EXERCISE DETAILS. Read the records below. Copy each line where the string "output" occurs.
Start of Block
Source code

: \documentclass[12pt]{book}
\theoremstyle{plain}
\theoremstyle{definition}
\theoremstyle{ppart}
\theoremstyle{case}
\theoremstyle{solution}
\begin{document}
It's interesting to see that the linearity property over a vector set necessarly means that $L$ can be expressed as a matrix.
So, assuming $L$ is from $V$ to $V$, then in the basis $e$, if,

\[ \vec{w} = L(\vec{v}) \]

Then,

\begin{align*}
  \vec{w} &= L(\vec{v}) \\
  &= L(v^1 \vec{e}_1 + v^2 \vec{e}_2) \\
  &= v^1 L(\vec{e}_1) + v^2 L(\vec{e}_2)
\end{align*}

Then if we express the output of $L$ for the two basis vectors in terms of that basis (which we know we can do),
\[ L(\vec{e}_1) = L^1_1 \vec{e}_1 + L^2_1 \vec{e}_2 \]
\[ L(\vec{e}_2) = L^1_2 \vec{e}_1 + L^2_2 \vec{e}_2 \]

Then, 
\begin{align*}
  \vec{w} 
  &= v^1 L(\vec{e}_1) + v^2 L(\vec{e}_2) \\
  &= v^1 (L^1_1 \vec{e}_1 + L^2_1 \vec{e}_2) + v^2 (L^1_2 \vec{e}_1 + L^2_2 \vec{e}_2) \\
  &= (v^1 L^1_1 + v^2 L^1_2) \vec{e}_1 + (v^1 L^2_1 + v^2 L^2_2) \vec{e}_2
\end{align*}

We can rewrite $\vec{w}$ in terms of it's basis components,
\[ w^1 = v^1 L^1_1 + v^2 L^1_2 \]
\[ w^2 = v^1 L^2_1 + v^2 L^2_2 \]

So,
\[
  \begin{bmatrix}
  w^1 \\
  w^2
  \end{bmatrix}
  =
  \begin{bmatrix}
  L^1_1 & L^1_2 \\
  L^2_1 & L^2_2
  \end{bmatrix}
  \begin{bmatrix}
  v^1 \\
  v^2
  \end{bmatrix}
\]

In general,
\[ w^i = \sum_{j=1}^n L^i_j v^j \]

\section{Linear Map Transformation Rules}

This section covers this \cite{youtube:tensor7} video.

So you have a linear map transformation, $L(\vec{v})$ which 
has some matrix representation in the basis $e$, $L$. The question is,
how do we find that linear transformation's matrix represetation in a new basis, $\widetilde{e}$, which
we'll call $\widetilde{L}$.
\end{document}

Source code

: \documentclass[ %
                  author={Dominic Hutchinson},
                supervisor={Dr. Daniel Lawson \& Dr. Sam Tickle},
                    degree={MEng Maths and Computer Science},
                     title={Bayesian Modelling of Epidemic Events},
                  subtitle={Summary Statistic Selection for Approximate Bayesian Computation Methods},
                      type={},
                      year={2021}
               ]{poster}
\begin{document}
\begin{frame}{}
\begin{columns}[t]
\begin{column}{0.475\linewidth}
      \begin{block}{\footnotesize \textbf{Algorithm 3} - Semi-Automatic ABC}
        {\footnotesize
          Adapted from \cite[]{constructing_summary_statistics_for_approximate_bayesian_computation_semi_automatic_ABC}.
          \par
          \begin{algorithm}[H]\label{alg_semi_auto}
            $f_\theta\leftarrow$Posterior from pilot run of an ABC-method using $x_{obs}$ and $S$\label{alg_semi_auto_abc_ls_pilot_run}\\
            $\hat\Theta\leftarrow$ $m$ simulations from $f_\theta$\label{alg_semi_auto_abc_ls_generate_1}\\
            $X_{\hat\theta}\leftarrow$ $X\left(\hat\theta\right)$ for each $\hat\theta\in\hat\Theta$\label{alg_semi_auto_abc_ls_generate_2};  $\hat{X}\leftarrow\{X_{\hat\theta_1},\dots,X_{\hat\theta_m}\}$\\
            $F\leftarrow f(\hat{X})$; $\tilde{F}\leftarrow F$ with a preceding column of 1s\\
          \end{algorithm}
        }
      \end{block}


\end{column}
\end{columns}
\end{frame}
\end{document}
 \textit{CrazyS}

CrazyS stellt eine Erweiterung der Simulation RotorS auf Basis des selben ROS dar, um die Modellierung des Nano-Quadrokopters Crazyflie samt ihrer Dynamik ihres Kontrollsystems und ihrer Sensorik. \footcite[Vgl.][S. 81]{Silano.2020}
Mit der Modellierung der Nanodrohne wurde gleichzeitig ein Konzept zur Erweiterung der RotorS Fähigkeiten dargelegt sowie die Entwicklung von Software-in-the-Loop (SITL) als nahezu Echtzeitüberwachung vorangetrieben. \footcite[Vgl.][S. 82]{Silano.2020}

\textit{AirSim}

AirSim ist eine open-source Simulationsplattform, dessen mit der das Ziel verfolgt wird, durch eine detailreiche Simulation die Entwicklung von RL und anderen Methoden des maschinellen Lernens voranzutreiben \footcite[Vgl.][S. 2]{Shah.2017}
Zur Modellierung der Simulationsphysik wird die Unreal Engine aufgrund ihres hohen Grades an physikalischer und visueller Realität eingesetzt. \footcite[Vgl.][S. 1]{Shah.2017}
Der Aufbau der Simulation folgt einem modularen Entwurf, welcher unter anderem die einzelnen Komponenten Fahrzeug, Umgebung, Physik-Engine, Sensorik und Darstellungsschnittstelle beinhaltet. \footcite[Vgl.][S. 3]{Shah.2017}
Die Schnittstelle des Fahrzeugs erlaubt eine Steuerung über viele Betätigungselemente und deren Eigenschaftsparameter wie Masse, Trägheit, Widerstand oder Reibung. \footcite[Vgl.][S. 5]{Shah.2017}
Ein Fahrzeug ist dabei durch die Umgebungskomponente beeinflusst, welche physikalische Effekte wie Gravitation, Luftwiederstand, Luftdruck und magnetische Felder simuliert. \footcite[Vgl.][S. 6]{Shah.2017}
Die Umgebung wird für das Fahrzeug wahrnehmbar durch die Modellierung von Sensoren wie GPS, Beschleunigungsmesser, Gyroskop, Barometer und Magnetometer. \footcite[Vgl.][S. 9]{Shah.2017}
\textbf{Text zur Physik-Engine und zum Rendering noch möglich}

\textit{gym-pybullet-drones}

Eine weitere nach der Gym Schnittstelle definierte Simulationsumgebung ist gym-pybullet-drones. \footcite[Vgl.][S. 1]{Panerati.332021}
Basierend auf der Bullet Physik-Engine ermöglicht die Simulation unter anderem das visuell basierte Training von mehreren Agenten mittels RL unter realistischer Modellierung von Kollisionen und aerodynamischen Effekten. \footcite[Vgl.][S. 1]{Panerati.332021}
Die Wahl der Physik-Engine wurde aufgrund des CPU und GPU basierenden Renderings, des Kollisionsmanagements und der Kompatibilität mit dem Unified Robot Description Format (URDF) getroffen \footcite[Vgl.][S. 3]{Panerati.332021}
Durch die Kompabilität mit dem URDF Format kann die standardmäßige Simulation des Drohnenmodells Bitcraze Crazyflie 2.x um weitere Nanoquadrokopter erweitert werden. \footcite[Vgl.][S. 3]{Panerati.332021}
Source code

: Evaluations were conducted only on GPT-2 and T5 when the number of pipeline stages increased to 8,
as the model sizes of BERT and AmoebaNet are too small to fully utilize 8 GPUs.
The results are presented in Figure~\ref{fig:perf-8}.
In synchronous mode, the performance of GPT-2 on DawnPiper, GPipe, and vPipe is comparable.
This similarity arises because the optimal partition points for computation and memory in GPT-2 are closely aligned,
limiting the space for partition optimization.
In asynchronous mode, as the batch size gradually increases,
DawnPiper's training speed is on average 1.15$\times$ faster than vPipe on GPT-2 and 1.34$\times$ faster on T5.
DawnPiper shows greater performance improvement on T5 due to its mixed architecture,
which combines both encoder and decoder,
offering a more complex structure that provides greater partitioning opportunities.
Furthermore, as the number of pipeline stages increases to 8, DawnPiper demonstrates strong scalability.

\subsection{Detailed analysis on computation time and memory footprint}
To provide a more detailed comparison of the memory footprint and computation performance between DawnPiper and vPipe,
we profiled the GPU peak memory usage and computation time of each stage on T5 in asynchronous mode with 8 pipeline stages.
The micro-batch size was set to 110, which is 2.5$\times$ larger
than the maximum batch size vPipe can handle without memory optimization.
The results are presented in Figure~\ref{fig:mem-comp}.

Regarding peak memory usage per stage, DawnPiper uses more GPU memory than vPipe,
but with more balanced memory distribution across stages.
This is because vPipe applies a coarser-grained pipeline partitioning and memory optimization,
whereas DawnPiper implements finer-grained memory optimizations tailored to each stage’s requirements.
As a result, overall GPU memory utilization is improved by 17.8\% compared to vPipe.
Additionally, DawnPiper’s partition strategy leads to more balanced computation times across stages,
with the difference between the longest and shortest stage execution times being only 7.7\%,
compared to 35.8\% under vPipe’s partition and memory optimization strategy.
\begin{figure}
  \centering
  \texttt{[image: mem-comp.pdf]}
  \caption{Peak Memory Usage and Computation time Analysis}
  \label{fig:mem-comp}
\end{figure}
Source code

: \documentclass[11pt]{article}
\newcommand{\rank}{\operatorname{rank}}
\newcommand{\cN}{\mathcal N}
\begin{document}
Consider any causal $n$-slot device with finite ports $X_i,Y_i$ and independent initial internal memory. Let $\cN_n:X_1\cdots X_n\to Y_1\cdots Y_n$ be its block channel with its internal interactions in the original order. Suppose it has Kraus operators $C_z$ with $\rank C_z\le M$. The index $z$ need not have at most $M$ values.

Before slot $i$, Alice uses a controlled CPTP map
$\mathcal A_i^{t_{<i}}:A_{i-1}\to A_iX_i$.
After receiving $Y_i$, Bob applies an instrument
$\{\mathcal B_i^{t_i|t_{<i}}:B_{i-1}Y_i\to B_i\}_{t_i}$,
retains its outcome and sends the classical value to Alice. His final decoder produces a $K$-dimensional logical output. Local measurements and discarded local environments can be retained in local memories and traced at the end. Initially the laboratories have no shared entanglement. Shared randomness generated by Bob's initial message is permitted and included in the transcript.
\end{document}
End of Block
TASK ANSWER.
Then if we express the output of $L$ for the two basis vectors in terms of that basis (which we know we can do),
retains its outcome and sends the classical value to Alice. His final decoder produces a $K$-dimensional logical output. Local measurements and discarded local environments can be retained in local memories and traced at the end. Initially the laboratories have no shared entanglement. Shared randomness generated by Bob's initial message is permitted and included in the transcript.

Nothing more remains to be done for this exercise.